'''

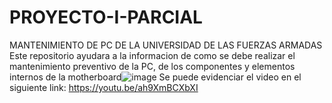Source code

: # PROYECTO-I-PARCIAL
MANTENIMIENTO DE PC DE LA UNIVERSIDAD DE LAS FUERZAS ARMADAS
Este repositorio ayudara a la informacion de como se debe realizar el mantenimiento preventivo de la PC, de los componentes y elementos internos de la motherboard![image](https://github.com/JhoanRuiz17/PROYECTO-I-PARCIAL/assets/136000336/56d37ca6-0e8d-4f7d-883d-c2d34ae1116a)
Se puede evidenciar el video en el siguiente link: 
https://youtu.be/ah9XmBCXbXI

'''

_Exercise_. Counting only lines above that contain the string "PROYECTO", report how many there are and write nothing further.

_Written response_. 2